By 15 janvier 20242 Comments

Ces dernières années, sous sa bonne santé apparente et son rendement alléchant, Nexity n’était en fait qu’une entreprise-zombie qui s’endettait pour rémunérer les actionnaires. Résultat des courses : un mur de la dette d’ampleur vertigineuse se profile à l’horizon

 

La pierre est l’investissement préféré des Français. Selon la Banque de France, ils lui confient près de 9 000 Mds€ de valeur.

Pour les investisseurs qui préfèrent la production à la thésaurisation, les actions des promoteurs immobiliers sont un véhicule de choix qui permet de s’exposer à ce secteur rassurant sans s’encombrer de la détention de biens physiques.

Sur le papier, les fondamentaux de la construction immobilière sont solides. La pénurie chronique de logements en France assure – en théorie – que l’offre de biens neufs trouvera toujours de la demande. En outre, les contraintes réglementaires et environnementales rendent le neuf toujours plus attractif par rapport à l’ancien. Enfin, la taille des leaders du secteur leur offre une solidité en cas de trou d’air du marché de l’immobilier.

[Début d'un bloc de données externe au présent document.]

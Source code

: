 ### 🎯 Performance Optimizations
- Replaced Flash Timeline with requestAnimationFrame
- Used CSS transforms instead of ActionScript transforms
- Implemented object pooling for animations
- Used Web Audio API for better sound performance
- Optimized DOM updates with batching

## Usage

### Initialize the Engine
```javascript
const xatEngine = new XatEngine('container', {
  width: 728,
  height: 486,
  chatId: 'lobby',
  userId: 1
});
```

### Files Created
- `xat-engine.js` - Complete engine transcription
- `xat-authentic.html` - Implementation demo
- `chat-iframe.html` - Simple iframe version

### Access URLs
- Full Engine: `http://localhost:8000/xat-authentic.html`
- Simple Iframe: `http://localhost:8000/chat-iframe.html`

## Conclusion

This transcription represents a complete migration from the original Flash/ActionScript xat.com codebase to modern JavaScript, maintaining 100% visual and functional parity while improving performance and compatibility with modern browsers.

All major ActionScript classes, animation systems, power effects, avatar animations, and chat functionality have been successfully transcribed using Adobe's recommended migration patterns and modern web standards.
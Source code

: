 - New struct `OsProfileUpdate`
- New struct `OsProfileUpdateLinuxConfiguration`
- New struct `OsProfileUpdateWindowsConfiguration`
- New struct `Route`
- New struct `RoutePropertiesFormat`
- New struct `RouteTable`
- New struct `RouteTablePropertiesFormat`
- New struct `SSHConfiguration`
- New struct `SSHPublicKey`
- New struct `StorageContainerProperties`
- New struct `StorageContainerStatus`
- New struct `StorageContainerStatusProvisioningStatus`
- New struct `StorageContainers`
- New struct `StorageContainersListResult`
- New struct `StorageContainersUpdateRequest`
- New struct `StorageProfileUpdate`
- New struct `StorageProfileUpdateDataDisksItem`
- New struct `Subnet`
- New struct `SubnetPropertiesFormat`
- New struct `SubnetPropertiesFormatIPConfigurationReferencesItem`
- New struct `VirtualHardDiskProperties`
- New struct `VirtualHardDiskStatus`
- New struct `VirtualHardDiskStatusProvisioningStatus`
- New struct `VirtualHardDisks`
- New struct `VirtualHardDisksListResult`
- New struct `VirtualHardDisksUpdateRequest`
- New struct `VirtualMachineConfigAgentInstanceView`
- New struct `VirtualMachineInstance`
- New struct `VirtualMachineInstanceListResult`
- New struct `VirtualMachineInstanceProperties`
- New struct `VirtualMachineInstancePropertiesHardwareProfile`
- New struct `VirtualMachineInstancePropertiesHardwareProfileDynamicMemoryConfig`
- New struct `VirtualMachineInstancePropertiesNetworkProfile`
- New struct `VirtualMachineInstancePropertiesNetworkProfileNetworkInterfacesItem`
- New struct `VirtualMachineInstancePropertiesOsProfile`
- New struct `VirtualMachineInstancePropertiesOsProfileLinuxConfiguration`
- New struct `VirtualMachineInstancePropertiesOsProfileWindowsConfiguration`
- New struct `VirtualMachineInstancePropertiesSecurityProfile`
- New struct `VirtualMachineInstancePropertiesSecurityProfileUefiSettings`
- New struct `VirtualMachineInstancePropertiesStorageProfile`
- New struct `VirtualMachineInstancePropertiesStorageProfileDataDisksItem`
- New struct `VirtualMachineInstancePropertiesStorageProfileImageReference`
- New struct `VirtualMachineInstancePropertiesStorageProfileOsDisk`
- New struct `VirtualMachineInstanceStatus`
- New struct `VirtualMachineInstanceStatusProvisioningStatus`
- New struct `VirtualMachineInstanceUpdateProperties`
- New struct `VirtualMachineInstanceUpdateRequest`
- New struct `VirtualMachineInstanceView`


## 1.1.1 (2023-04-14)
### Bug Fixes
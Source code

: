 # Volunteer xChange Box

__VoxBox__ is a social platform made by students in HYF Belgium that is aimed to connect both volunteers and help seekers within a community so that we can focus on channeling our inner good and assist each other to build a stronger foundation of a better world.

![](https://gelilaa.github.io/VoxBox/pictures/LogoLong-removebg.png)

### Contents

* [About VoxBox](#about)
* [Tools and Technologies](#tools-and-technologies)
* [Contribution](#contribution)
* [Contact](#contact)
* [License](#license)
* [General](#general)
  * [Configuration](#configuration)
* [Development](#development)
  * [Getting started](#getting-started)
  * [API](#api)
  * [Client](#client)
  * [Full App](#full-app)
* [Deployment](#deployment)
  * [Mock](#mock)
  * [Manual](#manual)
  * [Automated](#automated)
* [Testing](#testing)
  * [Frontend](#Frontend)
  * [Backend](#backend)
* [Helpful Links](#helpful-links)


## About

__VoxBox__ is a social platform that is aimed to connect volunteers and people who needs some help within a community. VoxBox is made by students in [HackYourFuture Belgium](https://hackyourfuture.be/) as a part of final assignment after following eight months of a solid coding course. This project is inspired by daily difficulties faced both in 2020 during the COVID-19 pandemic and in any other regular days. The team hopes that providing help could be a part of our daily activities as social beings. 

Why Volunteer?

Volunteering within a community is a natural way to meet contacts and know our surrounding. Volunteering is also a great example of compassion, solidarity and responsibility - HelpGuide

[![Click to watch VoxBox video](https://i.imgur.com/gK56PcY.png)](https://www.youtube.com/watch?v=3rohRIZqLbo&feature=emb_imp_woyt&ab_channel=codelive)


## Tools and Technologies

Certains espéraient donc que Nexity, premier promoteur hexagonal, traverserait le cycle de hausse des taux sans grande casse. Mieux encore, il aurait pu profiter des soubresauts du marché pour absorber des concurrents de moindre envergure incapables de faire le gros dos.

Mais l’année 2023 est venue battre en brèche ce scénario idéal.

Les éléments qui devaient permettre à Nexity de traverser la crise sans encombre se sont évaporés. Pire encore, le début d’année risque d’être particulièrement compliqué avant un éventuel redémarrage du marché immobilier.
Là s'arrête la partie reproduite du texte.